In this cross sectional study, 48 patients with HAM/TSP who were referred to Qaem Hospital in Mashhad from October 2010 to October 2011 were evaluated for various indices, including SSEPs of the median nerve for N9, N11, N13, and N20 waveforms and also N11–13 and N13–20 Inter Peak Latency (IPL), severity of disease (based on Osama criteria), disease duration (less or more than 2 years), age, and gender. SPSS software was used for data analysis. The t-test was used for quantitative data, and the chi-squared test was used for the qualitative variables.

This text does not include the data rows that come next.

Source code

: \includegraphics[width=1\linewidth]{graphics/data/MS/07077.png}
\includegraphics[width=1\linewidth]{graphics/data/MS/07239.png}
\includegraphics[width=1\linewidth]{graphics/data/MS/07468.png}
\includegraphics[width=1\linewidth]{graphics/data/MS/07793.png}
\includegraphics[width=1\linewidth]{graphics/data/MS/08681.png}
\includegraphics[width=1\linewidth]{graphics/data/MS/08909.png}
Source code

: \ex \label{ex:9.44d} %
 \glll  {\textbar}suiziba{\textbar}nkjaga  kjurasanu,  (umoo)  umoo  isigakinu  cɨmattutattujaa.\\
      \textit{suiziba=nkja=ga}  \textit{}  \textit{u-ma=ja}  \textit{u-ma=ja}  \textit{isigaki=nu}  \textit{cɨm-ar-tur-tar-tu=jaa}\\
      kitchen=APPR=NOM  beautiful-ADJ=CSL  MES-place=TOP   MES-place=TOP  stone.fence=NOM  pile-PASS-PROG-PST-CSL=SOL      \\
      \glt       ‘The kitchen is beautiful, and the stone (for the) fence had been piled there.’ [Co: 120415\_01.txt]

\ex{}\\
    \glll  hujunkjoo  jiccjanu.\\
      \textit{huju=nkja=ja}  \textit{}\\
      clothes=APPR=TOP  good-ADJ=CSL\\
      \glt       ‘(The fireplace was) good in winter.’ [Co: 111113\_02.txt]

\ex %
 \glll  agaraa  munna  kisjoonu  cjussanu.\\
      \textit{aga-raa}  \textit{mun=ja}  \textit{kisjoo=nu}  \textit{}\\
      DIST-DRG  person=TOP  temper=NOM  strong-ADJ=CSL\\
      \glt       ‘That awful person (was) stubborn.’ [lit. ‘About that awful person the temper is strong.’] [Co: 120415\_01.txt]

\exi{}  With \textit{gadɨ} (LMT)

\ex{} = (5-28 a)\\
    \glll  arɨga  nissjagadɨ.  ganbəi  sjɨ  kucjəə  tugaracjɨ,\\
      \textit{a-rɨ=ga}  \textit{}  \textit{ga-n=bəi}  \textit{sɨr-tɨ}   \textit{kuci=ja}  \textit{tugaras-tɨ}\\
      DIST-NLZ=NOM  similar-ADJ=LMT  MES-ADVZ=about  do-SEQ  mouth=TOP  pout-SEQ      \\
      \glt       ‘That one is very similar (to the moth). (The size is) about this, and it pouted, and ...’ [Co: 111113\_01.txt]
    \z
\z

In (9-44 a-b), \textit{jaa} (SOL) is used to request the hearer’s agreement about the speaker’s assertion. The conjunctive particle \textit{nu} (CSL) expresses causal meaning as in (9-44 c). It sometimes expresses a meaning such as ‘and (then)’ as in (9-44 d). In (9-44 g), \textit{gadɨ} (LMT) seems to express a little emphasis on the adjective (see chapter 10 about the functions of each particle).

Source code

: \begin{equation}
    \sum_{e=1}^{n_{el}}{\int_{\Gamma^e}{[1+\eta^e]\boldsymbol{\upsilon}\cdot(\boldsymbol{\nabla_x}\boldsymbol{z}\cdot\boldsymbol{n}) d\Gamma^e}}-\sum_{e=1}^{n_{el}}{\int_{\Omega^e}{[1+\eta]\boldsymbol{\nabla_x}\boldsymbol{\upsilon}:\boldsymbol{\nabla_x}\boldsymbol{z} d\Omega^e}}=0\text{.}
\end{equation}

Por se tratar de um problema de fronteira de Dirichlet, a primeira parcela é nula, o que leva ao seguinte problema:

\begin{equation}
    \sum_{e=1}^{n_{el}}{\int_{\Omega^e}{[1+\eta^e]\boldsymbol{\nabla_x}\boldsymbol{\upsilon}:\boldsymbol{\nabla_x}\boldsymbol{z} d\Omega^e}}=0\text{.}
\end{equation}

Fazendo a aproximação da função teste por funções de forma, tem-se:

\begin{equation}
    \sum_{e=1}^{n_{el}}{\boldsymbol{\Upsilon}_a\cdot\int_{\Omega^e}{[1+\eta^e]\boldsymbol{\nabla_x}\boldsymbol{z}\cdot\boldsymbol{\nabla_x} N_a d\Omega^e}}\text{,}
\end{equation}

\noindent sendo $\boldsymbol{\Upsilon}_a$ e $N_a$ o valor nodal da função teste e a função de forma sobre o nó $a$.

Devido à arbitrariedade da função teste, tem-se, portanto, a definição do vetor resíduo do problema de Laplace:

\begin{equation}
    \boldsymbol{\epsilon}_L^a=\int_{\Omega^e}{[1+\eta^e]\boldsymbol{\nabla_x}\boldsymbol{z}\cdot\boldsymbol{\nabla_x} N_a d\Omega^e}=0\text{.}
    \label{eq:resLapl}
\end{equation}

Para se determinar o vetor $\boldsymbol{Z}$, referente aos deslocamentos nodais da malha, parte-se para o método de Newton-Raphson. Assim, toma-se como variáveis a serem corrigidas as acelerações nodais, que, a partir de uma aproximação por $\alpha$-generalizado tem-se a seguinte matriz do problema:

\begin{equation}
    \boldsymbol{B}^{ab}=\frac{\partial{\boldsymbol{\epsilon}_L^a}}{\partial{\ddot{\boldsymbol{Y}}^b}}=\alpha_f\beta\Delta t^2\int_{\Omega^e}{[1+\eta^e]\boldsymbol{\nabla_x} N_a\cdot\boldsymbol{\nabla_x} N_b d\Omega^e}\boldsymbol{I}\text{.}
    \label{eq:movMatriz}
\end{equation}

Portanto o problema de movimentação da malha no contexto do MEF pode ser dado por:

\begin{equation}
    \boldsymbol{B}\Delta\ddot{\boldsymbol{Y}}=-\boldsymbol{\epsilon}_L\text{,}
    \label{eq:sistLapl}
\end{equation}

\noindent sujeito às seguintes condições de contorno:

Thirty-four patients (70.2%) were females. The mean age was 45.6 ± 14.2 years. About SSEPs indices of the median nerve, N9 and N11 were normal in all patients, but N13 (50%), N20 (16.7%), IPL11–13 (58.3%), and IPL13–20 (22.9%) were abnormal. No significant relationships were found between age, gender, disease duration, and SSEPs indices (p > 0.05), but IPL11–13 and IPL13–20 had significant relationships with disease disability (p = 0.017 and p = 0.01, respectively).
Despite the lack of obvious complaints of upper limbs, SSEPs indices of the median nerve from the cervical spinal cord to the cortex were abnormal, which indicated extension of the lesion from the thoracic spinal cord up to the cervical spinal cord and thalamocortical pathways. Also, abnormalities in the cervical spinal cord had a direct correlation with the severity of disability in patients with HAM/TSP.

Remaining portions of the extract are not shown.